Acer has officially unveiled a new lineup of budget notebooks, and it looks like the Taiwan-headquartered tech titan has Google Chromebooks in its crosshairs.
Microsoft first teased the new Acer Cloudbook laptops (not to be confused with the Everex CloudBook that launched in 2008) during a keynote speech at its Worldwide Partner Conference (WPC) in Orlando, Florida, last month — but few details were revealed until today.
The new Aspire One Cloudbook 11 and 14 machines will, of course, feature Microsoft’s latest Windows 10 operating system.

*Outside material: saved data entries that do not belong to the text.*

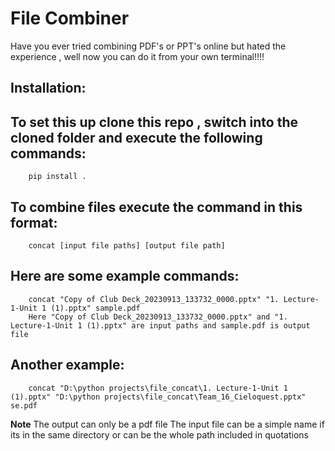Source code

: # File Combiner
Have you ever tried combining PDF's or PPT's online but hated the experience , well now you can do it from your own terminal!!!!

## Installation:
## To set this up clone this repo , switch into the cloned folder and execute the following commands:
        pip install .

## To combine files execute the command in this format:
        concat [input file paths] [output file path]

## Here are some example commands:
        concat "Copy of Club Deck_20230913_133732_0000.pptx" "1. Lecture-1-Unit 1 (1).pptx" sample.pdf
        Here "Copy of Club Deck_20230913_133732_0000.pptx" and "1. Lecture-1-Unit 1 (1).pptx" are input paths and sample.pdf is output file

## Another example:
        concat "D:\python projects\file_concat\1. Lecture-1-Unit 1 (1).pptx" "D:\python projects\file_concat\Team_16_Cieloquest.pptx" se.pdf

**Note**
The output can only be a pdf file 
The input file can be a simple name if its in the same directory or can be the whole path included in quotations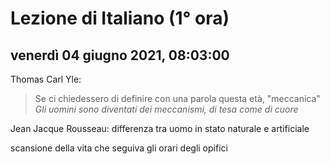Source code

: 
# Lezione di Italiano (1° ora)

## venerdì 04 giugno 2021, 08:03:00


Thomas Carl Yle:
> Se ci chiedessero di definire con una parola questa età, "meccanica"
> *Gli uomini sono diventati dei meccanismi, di tesa come di cuore*

Jean Jacque Rousseau: differenza tra uomo in stato naturale e artificiale

scansione della vita che seguiva gli orari degli opifici


<!--stackedit_data:
eyJoaXN0b3J5IjpbNjYxMDUzNDk1LC0xMjQ1OTcxODk4XX0=
-->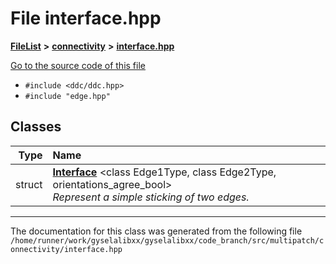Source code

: 

# File interface.hpp



[**FileList**](files.md) **>** [**connectivity**](dir_28b51abc9241105ab41b66c468e7d019.md) **>** [**interface.hpp**](interface_8hpp.md)

[Go to the source code of this file](interface_8hpp_source.md)



* `#include <ddc/ddc.hpp>`
* `#include "edge.hpp"`















## Classes

| Type | Name |
| ---: | :--- |
| struct | [**Interface**](structInterface.md) &lt;class Edge1Type, class Edge2Type, orientations\_agree\_bool&gt;<br>_Represent a simple sticking of two edges._  |



















































------------------------------
The documentation for this class was generated from the following file `/home/runner/work/gyselalibxx/gyselalibxx/code_branch/src/multipatch/connectivity/interface.hpp`

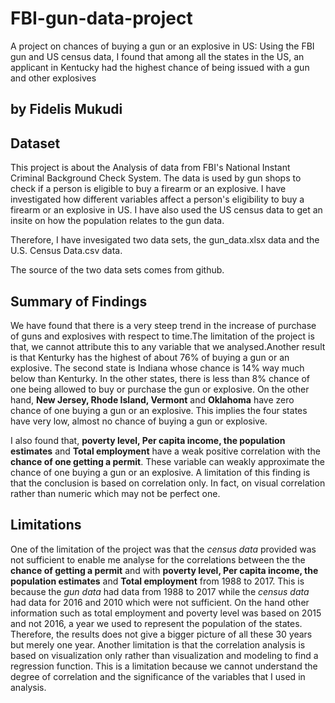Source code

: # FBI-gun-data-project
A project on chances of buying a gun or an explosive in US: Using the FBI gun and US census data, I found that among all the states in the US, an applicant in Kentucky had the highest chance of being issued with a gun and other explosives
## by Fidelis Mukudi


## Dataset

This project is about the Analysis of data from FBI's National Instant Criminal Background Check System. The data is used by gun shops to check if a person is eligible to buy a firearm or an explosive. I have investigated how different variables affect a person's eligibility to buy a firearm or an explosive in US. I have also used the US census data to get an insite on how the population relates to the gun data.

Therefore, I have invesigated two data sets, the gun_data.xlsx data and the U.S. Census Data.csv data.

The source of the two data sets comes from github.

## Summary of Findings

We have found that there is a very steep trend in the increase of purchase of guns and explosives with respect to time.The limitation of the project is that, we cannot attribute this to any variable that we analysed.Another result is that Kenturky has the highest of about 76% of buying a gun or an explosive. The second state is Indiana whose chance is 14% way much below than Kenturky. In the other states, there is less than 8% chance of one being allowed to buy or purchase the gun or explosive. On the other hand, **New Jersey, Rhode Island, Vermont** and **Oklahoma** have zero chance of one buying a gun or an explosive. This implies the four states have very low, almost no chance of buying a gun or explosive. 

I also found that, **poverty level, Per capita income,  the population estimates** and  **Total employment** have a weak positive correlation with the **chance of one getting a permit**. These variable can weakly approximate the chance of one buying a gun or an explosive. A limitation of this finding is that the conclusion is based on correlation only. In fact, on visual correlation rather than numeric which may not be perfect one.


## Limitations

One of the limitation of the project was that the *census data* provided was not sufficient to enable me analyse for the correlations between the the **chance of getting a permit** and with **poverty level, Per capita income,  the population estimates** and  **Total employment** from 1988 to 2017. This is because the *gun data* had data from 1988 to 2017 while the *census data* had data for 2016 and 2010 which were not sufficient. On the hand other information such as total employment and poverty level was based on 2015 and not 2016, a year we used to represent the population of the states. Therefore, the results does not give a bigger picture of all these 30 years but merely one year.
Another limitation is that the correlation analysis is based on visualization only rather than visualization and modeling to find a regression function. This is a limitation because we cannot understand the degree of correlation and the significance of the variables that I used in analysis.
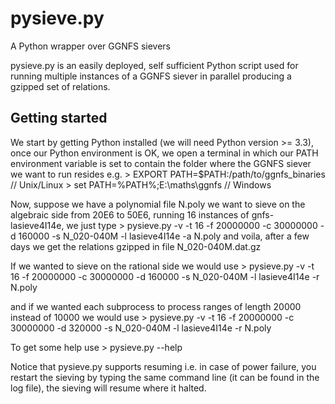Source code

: pysieve.py
==========
A Python wrapper over GGNFS sievers

pysieve.py is an easily deployed, self sufficient Python script used
for running multiple instances of a GGNFS siever in parallel producing
a gzipped set of relations.

Getting started
---------------

We start by getting Python installed (we will need Python version >= 3.3),
once our Python environment is OK, we open a terminal in which our
PATH environment variable is set to contain the folder where the GGNFS
siever we want to run resides e.g. 
    > EXPORT PATH=$PATH:/path/to/ggnfs_binaries  // Unix/Linux
    > set PATH=%PATH%;E:\maths\ggnfs             // Windows

Now, suppose we have a polynomial file N.poly we want to sieve on the algebraic
side from 20E6 to 50E6, running 16 instances of gnfs-lasieve4I14e, we just type
    > pysieve.py -v -t 16 -f 20000000 -c 30000000 -d 160000 -s N_020-040M -l lasieve4I14e -a N.poly
and voila, after a few days we get the relations gzipped in file N_020-040M.dat.gz

If we wanted to sieve on the rational side we would use
    > pysieve.py -v -t 16 -f 20000000 -c 30000000 -d 160000 -s N_020-040M -l lasieve4I14e -r N.poly

and if we wanted each subprocess to process ranges of length 20000 instead of 10000 we would use
    > pysieve.py -v -t 16 -f 20000000 -c 30000000 -d 320000 -s N_020-040M -l lasieve4I14e -r N.poly

To get some help use
    > pysieve.py --help

Notice that pysieve.py supports resuming i.e. in case of power failure, you restart
the sieving by typing the same command line (it can be found in the log file), the sieving
will resume where it halted.

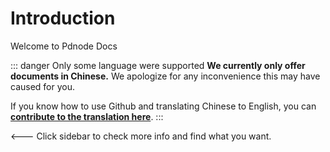 # Introduction

Welcome to Pdnode Docs

::: danger Only some language were supported
**We currently only offer documents in Chinese.** We apologize for any inconvenience this may have caused for you.

If you know how to use Github and translating Chinese to English, you can [**contribute to the translation here**](/internationalization).
:::

<--- Click sidebar to check more info and find what you want.

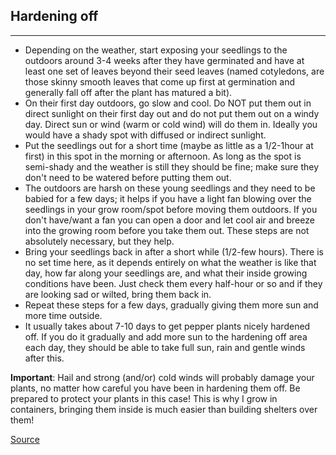 ## Hardening off 

---

- Depending on the weather, start exposing your seedlings to the outdoors around 3-4 weeks after they have germinated and have at least one set of leaves beyond their seed leaves (named cotyledons, are those skinny smooth leaves that come up first at germination and generally fall off after the plant has matured a bit).
- On their first day outdoors, go slow and cool. Do NOT put them out in direct sunlight on their first day out and do not put them out on a windy day. Direct sun or wind (warm or cold wind) will do them in. Ideally you would have a shady spot with diffused or indirect sunlight.
- Put the seedlings out for a short time (maybe as little as a 1/2-1hour at first) in this spot in the morning or afternoon. As long as the spot is semi-shady and the weather is still they should be fine; make sure they don't need to be watered before putting them out.
- The outdoors are harsh on these young seedlings and they need to be babied for a few days; it helps if you have a light fan blowing over the seedlings in your grow room/spot before moving them outdoors. If you don't have/want a fan you can open a door and let cool air and breeze into the growing room before you take them out. These steps are not absolutely necessary, but they help.
- Bring your seedlings back in after a short while (1/2-few hours). There is no set time here, as it depends entirely on what the weather is like that day, how far along your seedlings are, and what their inside growing conditions have been. Just check them every half-hour or so and if they are looking sad or wilted, bring them back in.
- Repeat these steps for a few days, gradually giving them more sun and more time outside.
- It usually takes about 7-10 days to get pepper plants nicely hardened off. If you do it gradually and add more sun to the hardening off area each day, they should be able to take full sun, rain and gentle winds after this.

**Important**: Hail and strong (and/or) cold winds will probably damage your plants, no matter how careful you have been in hardening them off. Be prepared to protect your plants in this case! This is why I grow in containers, bringing them inside is much easier than building shelters over them!

[Source]()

The Cloudbook 11 weighs 2.54lbs (1.15kg), sports an 11.6-inch display, and comes in 16GB and 32GB incarnations, which cost $170 and $190 respectively. It goes on sale in North America in August.
The Cloudbook 14, on the other hand, weighs in at 3.5lbs (1.6kg), sports a 14-inch display, and costs $200 for a 32GB version. There is also a 64GB version that doesn’t yet have a price tag –though it’s safe to assume it will cost around $20 more. This machine will go on sale in North America from September.

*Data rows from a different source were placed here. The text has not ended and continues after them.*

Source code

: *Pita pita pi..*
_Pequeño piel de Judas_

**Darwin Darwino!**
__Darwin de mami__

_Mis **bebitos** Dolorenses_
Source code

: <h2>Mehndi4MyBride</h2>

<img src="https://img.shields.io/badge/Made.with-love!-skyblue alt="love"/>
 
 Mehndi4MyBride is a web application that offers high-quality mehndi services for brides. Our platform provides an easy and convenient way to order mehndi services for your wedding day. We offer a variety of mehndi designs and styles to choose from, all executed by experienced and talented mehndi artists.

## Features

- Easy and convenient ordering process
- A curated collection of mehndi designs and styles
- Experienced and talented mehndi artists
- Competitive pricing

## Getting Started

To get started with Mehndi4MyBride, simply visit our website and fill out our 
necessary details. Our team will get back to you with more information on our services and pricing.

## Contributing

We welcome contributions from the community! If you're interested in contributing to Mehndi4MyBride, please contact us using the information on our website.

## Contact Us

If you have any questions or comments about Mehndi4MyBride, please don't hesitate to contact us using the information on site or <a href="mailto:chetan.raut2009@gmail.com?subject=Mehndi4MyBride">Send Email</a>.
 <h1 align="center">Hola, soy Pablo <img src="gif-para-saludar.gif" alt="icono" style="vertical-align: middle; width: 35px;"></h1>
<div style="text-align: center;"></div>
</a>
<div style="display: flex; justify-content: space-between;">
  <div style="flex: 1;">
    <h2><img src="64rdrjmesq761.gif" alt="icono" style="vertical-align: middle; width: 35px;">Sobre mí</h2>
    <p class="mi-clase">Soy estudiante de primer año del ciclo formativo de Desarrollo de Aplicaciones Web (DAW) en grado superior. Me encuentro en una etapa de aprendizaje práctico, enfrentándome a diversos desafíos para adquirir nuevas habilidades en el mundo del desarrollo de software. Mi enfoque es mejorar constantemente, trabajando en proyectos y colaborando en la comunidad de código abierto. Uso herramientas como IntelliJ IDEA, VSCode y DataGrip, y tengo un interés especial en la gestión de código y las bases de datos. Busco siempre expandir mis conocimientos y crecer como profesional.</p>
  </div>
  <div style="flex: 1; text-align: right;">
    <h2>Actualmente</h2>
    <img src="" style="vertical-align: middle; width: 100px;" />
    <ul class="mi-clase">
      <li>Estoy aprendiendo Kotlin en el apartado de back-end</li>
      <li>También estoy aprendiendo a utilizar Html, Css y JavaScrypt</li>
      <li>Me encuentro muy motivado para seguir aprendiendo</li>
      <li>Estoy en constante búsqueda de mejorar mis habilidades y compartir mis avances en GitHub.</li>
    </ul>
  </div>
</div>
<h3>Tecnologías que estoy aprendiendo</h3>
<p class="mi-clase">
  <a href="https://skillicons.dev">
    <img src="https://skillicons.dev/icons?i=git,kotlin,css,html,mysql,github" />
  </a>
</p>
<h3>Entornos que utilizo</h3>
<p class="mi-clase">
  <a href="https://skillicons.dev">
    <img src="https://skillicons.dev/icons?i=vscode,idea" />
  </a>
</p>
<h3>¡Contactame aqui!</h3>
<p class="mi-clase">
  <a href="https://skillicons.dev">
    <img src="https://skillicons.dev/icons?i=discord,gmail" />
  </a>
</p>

Both Cloudbooks come with an Intel Celeron N3050 Dual-Core processor (1.6GHz with Turbo Boost up to 2.16GHZ), 2GB of DDR3L system memory, an HD (1366 x 768) 16:9 LED backlit display, 1x HDMI, 1 x USB 3.0, 1 x USB 2.0, 1 x SD Card port, and a Kensington lock slot for securing the machine to another physical object.

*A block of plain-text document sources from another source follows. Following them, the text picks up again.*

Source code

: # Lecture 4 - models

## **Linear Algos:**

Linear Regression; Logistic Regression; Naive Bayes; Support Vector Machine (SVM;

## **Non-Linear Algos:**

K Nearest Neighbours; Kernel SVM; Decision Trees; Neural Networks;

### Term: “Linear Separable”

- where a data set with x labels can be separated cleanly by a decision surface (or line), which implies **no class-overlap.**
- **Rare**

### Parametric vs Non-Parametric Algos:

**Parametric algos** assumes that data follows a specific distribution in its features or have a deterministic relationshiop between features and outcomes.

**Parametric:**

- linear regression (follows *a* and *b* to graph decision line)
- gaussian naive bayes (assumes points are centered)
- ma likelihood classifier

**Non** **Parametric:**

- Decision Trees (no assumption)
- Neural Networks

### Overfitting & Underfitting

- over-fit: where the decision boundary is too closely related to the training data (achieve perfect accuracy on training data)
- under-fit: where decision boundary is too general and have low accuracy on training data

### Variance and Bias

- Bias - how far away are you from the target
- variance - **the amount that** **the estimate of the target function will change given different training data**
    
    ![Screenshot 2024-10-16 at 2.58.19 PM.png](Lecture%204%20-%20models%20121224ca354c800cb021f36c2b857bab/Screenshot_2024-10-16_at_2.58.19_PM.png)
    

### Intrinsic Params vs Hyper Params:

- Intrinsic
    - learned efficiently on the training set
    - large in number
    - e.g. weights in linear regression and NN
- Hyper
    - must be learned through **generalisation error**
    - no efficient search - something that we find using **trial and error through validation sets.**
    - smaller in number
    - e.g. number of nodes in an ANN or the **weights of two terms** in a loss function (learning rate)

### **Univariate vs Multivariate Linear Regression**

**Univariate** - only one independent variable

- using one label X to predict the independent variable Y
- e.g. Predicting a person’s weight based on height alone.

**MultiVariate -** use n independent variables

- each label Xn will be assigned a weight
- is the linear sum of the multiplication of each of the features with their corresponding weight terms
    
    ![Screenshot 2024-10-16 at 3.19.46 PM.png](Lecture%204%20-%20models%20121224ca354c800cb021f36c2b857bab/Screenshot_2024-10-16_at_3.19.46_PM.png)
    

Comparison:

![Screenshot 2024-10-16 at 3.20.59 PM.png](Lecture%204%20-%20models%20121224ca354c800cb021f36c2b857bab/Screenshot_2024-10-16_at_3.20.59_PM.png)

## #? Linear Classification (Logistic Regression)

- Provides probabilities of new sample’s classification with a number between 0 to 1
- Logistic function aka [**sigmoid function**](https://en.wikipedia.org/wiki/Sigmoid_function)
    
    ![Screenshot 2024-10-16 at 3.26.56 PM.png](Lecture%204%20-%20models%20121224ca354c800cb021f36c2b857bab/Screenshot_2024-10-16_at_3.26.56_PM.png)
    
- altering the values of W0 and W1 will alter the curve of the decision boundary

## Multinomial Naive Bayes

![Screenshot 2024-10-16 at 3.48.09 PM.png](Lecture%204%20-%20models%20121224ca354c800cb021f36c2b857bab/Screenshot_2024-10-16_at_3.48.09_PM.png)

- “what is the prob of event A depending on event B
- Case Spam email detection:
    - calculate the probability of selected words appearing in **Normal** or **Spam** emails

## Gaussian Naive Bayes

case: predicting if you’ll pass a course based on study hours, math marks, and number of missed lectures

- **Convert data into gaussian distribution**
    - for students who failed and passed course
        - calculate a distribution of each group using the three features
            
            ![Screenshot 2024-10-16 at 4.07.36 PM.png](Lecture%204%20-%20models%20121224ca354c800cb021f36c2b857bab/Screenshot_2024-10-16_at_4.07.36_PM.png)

Given the limited on-board storage capacity, Acer is pitching the two machines as “online-oriented” — they’re all about the cloud. Indeed, Office 365 (Personal) and 1 terabyte (TB) of OneDrive online storage are bundled with the 32GB units, and with the 64GB models in some markets. A 100GB OneDrive voucher comes with the 16GB version.
However, it’s worth noting that the bundled storage and Office subscriptions are only valid for one year — after that, you’ll need to pay to continue using the services, something that Microsoft is banking on.
Even though Acer offers its very own branded Chromebooks, It’s clear the company is targeting Google’s stripped-down, cloud-focused laptops with this launch.
You can now get a Chromebook for as little as $150, so while Acer’s machines are marginally more expensive, they do come with the added benefit of being built on Windows — something that will appeal to the millions of people who are tethered to Microsoft’s app-based ecosystem. In which case, it might just be worth paying an extra $20 to $50.